The Denver Post

DU and CC, hardly flashes in the pan, go for Gold

- By Nick Groke

In his first season at the helm of hockey for the Denver Pioneers, coach Jim Montgomery got slapped in the face with a realizatio­n: DU may have won the conference tournament title, but one series stained the 2013-14 season.

“When we lost the Gold Pan, I saw how much it hurt everyone here — and how happy Colorado College was,” Montgomery said Thursday outside the Pioneers’ locker room at Magness Arena. “I underestim­ated the rivalry. I was very surprised by the intensity of it.”

So when Denver and Colorado College resume their 67-year-old rivalry this weekend for a homeand-home series starting Friday, the stakes will be adequately understood.
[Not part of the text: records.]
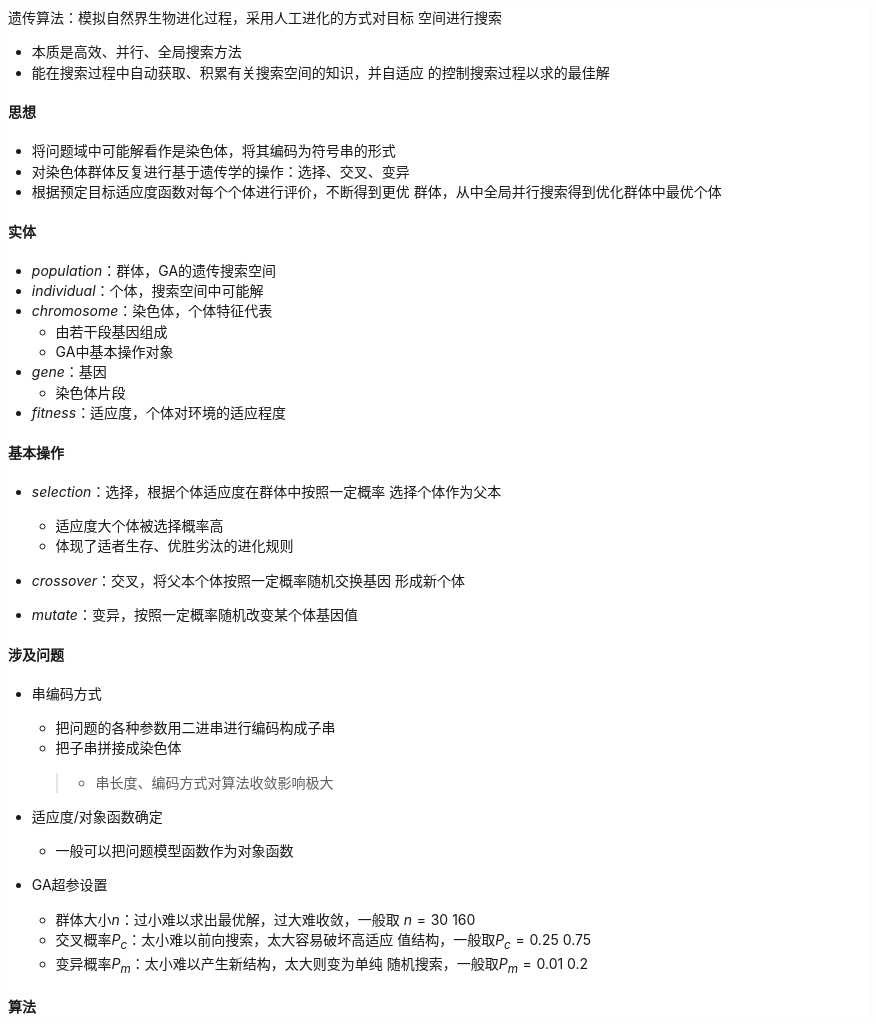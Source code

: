 遗传算法：模拟自然界生物进化过程，采用人工进化的方式对目标
空间进行搜索

-	本质是高效、并行、全局搜索方法
-	能在搜索过程中自动获取、积累有关搜索空间的知识，并自适应
	的控制搜索过程以求的最佳解

####	思想

-	将问题域中可能解看作是染色体，将其编码为符号串的形式
-	对染色体群体反复进行基于遗传学的操作：选择、交叉、变异
-	根据预定目标适应度函数对每个个体进行评价，不断得到更优
	群体，从中全局并行搜索得到优化群体中最优个体

####	实体

-	*population*：群体，GA的遗传搜索空间
-	*individual*：个体，搜索空间中可能解
-	*chromosome*：染色体，个体特征代表
	-	由若干段基因组成
	-	GA中基本操作对象
-	*gene*：基因
	-	染色体片段
-	*fitness*：适应度，个体对环境的适应程度

####	基本操作

-	*selection*：选择，根据个体适应度在群体中按照一定概率
	选择个体作为父本
	-	适应度大个体被选择概率高
	-	体现了适者生存、优胜劣汰的进化规则

-	*crossover*：交叉，将父本个体按照一定概率随机交换基因
	形成新个体

-	*mutate*：变异，按照一定概率随机改变某个体基因值

####	涉及问题

-	串编码方式
	-	把问题的各种参数用二进串进行编码构成子串
	-	把子串拼接成染色体
	> - 串长度、编码方式对算法收敛影响极大

-	适应度/对象函数确定
	-	一般可以把问题模型函数作为对象函数

-	GA超参设置
	-	群体大小$n$：过小难以求出最优解，过大难收敛，一般取
		$n = 30 ~ 160$
	-	交叉概率$P_c$：太小难以前向搜索，太大容易破坏高适应
		值结构，一般取$P_c = 0.25 ~ 0.75$
	-	变异概率$P_m$：太小难以产生新结构，太大则变为单纯
		随机搜索，一般取$P_m = 0.01 ~ 0.2$

####	算法
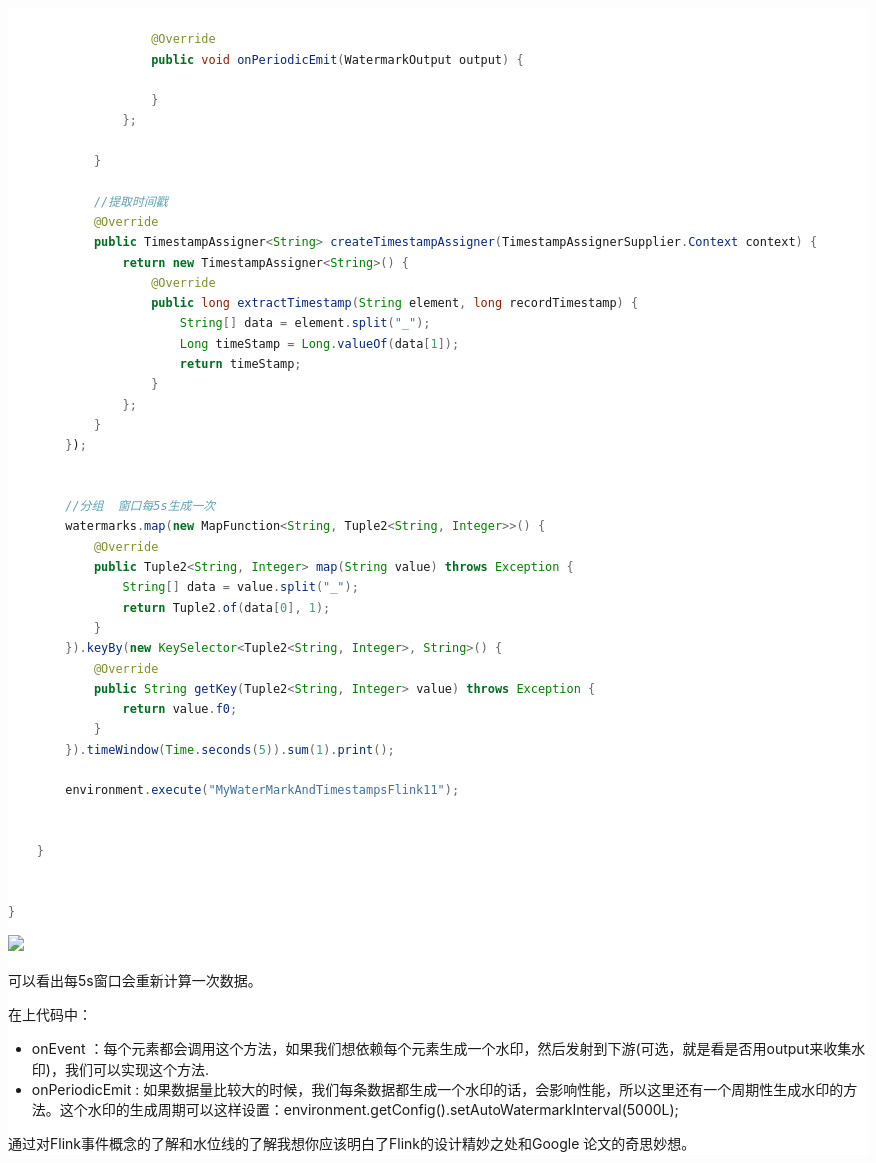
 ```java

                    @Override
                    public void onPeriodicEmit(WatermarkOutput output) {

                    }
                };

            }

            //提取时间戳
            @Override
            public TimestampAssigner<String> createTimestampAssigner(TimestampAssignerSupplier.Context context) {
                return new TimestampAssigner<String>() {
                    @Override
                    public long extractTimestamp(String element, long recordTimestamp) {
                        String[] data = element.split("_");
                        Long timeStamp = Long.valueOf(data[1]);
                        return timeStamp;
                    }
                };
            }
        });


        //分组  窗口每5s生成一次
        watermarks.map(new MapFunction<String, Tuple2<String, Integer>>() {
            @Override
            public Tuple2<String, Integer> map(String value) throws Exception {
                String[] data = value.split("_");
                return Tuple2.of(data[0], 1);
            }
        }).keyBy(new KeySelector<Tuple2<String, Integer>, String>() {
            @Override
            public String getKey(Tuple2<String, Integer> value) throws Exception {
                return value.f0;
            }
        }).timeWindow(Time.seconds(5)).sum(1).print();

        environment.execute("MyWaterMarkAndTimestampsFlink11");


    }


}
```

![](https://hphimages-1253879422.cos.ap-beijing.myqcloud.com/Flink/20200922235741.gif)

可以看出每5s窗口会重新计算一次数据。

在上代码中：

- onEvent ：每个元素都会调用这个方法，如果我们想依赖每个元素生成一个水印，然后发射到下游(可选，就是看是否用output来收集水印)，我们可以实现这个方法.
- onPeriodicEmit : 如果数据量比较大的时候，我们每条数据都生成一个水印的话，会影响性能，所以这里还有一个周期性生成水印的方法。这个水印的生成周期可以这样设置：environment.getConfig().setAutoWatermarkInterval(5000L);

通过对Flink事件概念的了解和水位线的了解我想你应该明白了Flink的设计精妙之处和Google 论文的奇思妙想。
The No. 1-ranked Pioneers (9-3-2), winners of the past three Gold Pan trophies, will face the toughest Tigers team they’ve seen since Montgomery’s first year. Colorado College (7-7-0) sits outside the top 25 but is also receiving votes in national polls.

It is second-most active rivalry in the history of college hockey, with 308 games played between DU and CC, trailing only an ongoing series between Michigan and Michigan State. And in the 25th season since a miner’s pan trophy was set at the center of the DU-CC series, each team has won 12.

“Even when I was a kid, I could tell these teams don’t like each other very much,” said Denver junior forward Troy Terry, who grew up in Highlands Ranch. If Montgomery’s indoctrina­tion to the Gold Pan matchup was delayed, Terry’s was not. His family had season tickets to Pioneer games. He got a close-up view of the rivalry growing up.

“They were always very physical. They got chippy,” Terry said. “It’s a rivalry that’s lasted since the beginning of college hockey, pretty much.”

Last season, the rivalry petered some as Denver stormed to a national championsh­ip. The Pioneers swept the four-game season series by an aggregate score of 13-4. They DU swept CC again the conference playoffs, winning twice by a combined tally of 8-1.

But this edition is an improved Colorado College team. The Tigers have impressive victories over North Dakota, New Hampshire, Nebraska-Omaha and Miami (Ohio), each a ranked or votegettin­g team this season. They have “an elite goaltender,” according to Montgomery, in sophomore Alex Leclerc, and a top line, led by sophomore Nick Halloran, whose 19 points put him 14th in the nation.

Denver, though, is rolling. The Pios have won three games in a row since a tongue-lashing from Montgomery after a 5-4 loss to visiting North Dakota three weeks ago. Since then, senior goaltender Tanner Jaillet has allowed just two goals in three games, including wins over North Dakota and a road sweep of Minnesota-Duluth.

Denver this season has held the No. 1 spot every week but one.

“Last year, at the beginning at least, we were accustomed to (the top spot),” said Terry, whose 23 points (7 goals, 16 assists) rank second in the NCAA. “We looked at it all the time. And it bit us in the butt a little bit. But this year, it’s an honor. But it’s December, and we have a long way to go.”

Denver is adept, it seems, at winning end-to-end shootouts and slogs. After a 4-1 trouncing in a second game against North Dakota, the Pios followed with 1-0 and 2-1 wins over Duluth. Their problem, as Montgomery sees it, is mental.

“We’re not a mentally tough team yet,” Montgomery said. “We’re lacking grit. And a selfless attitude to team-first. Everyone is trying to figure out where they fit. We’re not a cohesive group right now.”

If DU’s fifth-year coach wants a test of toughness, a two-game series against Colorado College could be that bar. The Tigers have faced DU seven times when the Pioneers held the No. 1 spot — with a record of upsets. CC is 3-4 in those games.

“It’s sacred,” Terry said of the DU-CC series. “As a kid, it meant a lot to me. So I know it means a lot to the fans.”